AGW Defeat
My friend George Rebane has been asking for a AGW Skeptics Score Card. He wants to know when have skeptical efforts had a legislative impact, or changed the public attitude about human caused global warming, often referred to as anthropogenic global warming. I will link to Wins and Loses. However, this is a huge undertaking and I will be counting readers to report on all those that I missed. (Beta Design)
Wins: Legislature, Executive, or Agency takes an action to removed or diminish regulation of human CO2 emissions. Polls that show a decline in concern for global warming by citizens in the United States.
Loses: Legislature, Executive, or Agency takes an action to increase regulation of human CO2 emissions. A poll that shows an increase concern for global warming in the United States.
Wins: (3)
1. Prof. Pielke Jr.: IPCC Lead Author Chris Field Misleads U.S. Congress: ‘What Field says IPCC says is blantantly wrong, often 180 degrees wrong’ Read the Full Article . This analysis was read into the Congressional Record by Senator Inhofe.
2. The US National Oceanic and Atmospheric Administration recently had its climate change-related research budget slashed by a fifth.
3. Climate RIP as political issue?! First time climate ignored in debates since 1984 – Obama in ‘climate denial’ Climate Depot’s Morano: ‘Global warming activists are justifiably outraged by Obama’s climate silence…What happened? How did climate change get reduced to a comedic punch line in 2012? The answer is clear.
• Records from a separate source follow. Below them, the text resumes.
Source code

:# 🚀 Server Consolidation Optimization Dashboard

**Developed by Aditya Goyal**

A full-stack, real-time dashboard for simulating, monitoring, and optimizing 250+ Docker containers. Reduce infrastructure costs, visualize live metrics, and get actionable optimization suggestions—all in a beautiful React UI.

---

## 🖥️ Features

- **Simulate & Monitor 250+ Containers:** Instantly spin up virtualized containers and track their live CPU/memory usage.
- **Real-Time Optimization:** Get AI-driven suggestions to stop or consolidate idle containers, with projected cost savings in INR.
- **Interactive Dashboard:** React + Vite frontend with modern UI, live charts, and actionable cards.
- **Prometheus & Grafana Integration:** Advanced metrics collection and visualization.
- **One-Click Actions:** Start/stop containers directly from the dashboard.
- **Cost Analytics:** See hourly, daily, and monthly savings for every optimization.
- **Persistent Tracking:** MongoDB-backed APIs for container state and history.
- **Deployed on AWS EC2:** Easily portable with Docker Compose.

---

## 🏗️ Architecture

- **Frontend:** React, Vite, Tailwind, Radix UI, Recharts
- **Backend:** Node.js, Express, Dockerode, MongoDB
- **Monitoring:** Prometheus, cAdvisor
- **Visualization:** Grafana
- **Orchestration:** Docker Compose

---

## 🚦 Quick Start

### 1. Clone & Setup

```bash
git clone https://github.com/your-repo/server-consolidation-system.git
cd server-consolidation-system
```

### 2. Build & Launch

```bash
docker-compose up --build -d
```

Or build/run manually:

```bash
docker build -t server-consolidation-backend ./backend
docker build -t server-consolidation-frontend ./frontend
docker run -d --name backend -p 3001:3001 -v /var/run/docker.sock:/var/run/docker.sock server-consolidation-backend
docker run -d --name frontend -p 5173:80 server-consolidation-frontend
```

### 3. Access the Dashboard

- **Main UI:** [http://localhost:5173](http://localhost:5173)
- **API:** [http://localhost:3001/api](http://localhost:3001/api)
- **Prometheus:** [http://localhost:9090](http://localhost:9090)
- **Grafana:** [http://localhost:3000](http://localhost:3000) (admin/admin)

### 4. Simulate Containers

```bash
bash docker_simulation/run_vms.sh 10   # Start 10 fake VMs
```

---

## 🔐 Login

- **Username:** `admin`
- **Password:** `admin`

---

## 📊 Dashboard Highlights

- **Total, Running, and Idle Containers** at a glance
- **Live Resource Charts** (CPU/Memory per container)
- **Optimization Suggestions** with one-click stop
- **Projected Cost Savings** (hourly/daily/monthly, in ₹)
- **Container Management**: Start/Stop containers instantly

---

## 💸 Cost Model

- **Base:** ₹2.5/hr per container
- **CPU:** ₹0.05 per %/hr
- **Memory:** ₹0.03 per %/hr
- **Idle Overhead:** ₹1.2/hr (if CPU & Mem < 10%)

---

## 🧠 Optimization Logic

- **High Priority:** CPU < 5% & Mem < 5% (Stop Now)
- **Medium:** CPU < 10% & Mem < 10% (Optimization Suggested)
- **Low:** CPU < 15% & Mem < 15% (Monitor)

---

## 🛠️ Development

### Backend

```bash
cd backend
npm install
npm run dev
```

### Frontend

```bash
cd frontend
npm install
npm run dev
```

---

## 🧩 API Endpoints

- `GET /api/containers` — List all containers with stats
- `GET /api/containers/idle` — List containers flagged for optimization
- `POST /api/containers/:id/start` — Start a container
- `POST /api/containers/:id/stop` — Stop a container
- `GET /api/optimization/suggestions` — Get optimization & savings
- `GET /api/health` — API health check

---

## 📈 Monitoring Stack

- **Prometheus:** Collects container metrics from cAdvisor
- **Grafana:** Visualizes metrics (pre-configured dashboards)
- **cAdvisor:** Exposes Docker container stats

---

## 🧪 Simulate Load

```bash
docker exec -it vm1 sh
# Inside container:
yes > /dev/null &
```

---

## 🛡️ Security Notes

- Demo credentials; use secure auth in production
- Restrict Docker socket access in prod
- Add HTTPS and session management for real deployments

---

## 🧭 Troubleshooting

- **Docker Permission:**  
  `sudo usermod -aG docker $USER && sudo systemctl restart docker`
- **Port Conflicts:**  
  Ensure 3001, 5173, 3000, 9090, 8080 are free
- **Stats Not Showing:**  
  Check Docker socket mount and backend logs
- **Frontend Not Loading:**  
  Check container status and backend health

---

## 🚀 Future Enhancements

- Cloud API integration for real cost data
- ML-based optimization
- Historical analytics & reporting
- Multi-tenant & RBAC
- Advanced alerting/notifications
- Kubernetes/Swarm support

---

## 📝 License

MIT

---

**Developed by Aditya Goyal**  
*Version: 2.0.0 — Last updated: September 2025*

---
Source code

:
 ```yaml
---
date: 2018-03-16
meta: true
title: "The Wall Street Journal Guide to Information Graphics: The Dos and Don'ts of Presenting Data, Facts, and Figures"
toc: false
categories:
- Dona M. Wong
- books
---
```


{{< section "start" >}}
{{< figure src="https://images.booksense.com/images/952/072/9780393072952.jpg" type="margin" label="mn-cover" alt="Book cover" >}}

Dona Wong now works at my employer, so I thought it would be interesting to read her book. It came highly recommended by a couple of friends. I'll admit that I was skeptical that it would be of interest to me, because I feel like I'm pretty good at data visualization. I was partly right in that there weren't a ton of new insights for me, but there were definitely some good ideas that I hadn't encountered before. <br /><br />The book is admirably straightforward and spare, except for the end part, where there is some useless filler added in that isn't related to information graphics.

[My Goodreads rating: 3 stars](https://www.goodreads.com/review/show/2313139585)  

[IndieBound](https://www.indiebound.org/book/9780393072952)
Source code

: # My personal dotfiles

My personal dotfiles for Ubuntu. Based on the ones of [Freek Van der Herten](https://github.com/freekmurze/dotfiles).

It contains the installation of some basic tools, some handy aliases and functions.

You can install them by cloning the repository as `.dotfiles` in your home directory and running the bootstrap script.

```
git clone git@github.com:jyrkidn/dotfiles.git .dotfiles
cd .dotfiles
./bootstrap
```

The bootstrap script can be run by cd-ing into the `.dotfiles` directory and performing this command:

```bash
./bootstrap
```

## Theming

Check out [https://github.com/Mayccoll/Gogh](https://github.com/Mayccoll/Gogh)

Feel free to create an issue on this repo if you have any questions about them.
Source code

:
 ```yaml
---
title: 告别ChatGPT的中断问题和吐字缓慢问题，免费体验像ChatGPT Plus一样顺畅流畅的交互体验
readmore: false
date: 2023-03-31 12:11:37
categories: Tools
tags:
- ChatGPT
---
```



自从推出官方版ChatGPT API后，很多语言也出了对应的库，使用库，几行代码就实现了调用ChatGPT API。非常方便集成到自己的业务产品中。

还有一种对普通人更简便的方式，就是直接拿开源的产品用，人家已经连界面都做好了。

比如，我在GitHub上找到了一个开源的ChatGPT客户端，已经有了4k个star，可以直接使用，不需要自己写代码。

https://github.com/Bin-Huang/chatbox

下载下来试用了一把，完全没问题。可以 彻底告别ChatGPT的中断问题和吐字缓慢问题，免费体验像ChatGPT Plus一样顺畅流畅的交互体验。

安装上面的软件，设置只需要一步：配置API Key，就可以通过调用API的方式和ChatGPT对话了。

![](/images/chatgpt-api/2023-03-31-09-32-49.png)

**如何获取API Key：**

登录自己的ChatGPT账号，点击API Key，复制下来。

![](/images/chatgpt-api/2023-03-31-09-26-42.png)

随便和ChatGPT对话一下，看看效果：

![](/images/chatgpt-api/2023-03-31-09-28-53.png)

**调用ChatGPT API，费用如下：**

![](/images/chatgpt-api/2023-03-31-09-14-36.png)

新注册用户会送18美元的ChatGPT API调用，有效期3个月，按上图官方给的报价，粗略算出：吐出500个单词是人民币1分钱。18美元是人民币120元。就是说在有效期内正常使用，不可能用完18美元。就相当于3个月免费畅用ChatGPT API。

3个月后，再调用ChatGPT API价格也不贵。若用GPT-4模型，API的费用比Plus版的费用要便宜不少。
The man-made global warming fear movement never overcame having a partisan figure like Al Gore being its public face and suffered from having the scandal ridden and distrusted UN IPCC as the source of its science’
Loses
1)
Seven in 10 Californians favor the state law to reduce emissions to 1990 levels, but the partisan gap has grown sharply since 2006.Public Policy Institute of California finds that 70% of all California residence believe in humans caused global warming and in AB-32 CO2 reduction efforts.
- Many Californians (57%) are unaware of the state’s new cap-and-trade system, but a slim majority support it.